» Your goal:
For this listing, the lines between the one holding "project will strengthen" and the one holding "technologies within the EU.", inclusive, must be set down exactly.

» Information shown:
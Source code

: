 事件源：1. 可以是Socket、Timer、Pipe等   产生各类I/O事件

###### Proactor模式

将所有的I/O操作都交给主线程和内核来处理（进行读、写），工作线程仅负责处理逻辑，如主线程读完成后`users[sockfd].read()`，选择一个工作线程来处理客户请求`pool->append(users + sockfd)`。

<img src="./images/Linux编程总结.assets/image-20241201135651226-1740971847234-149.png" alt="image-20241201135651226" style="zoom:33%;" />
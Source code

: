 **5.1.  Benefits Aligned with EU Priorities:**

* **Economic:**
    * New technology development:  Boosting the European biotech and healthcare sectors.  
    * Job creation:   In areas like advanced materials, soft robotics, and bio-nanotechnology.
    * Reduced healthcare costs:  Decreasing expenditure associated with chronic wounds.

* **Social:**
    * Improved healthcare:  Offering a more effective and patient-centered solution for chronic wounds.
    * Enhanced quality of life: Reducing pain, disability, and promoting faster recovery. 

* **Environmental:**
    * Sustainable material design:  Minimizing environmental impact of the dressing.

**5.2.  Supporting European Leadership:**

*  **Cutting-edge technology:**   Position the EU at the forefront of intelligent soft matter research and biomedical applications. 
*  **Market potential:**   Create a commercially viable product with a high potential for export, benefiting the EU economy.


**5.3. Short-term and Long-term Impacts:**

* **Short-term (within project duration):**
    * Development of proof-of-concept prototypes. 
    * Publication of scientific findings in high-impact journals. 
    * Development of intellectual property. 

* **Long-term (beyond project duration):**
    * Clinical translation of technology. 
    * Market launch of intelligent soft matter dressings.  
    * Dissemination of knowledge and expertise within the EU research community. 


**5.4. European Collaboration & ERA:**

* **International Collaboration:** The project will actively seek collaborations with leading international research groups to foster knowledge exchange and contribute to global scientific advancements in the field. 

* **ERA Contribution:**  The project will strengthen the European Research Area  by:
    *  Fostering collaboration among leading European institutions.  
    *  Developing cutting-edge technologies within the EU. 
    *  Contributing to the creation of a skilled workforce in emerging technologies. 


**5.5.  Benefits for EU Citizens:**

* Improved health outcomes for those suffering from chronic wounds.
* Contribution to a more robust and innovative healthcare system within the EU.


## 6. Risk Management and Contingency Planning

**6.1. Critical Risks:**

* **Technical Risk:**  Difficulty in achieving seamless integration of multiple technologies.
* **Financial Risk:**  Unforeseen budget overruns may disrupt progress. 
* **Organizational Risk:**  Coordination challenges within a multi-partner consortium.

» Task solution:
* **ERA Contribution:**  The project will strengthen the European Research Area  by:
    *  Fostering collaboration among leading European institutions.  
    *  Developing cutting-edge technologies within the EU. 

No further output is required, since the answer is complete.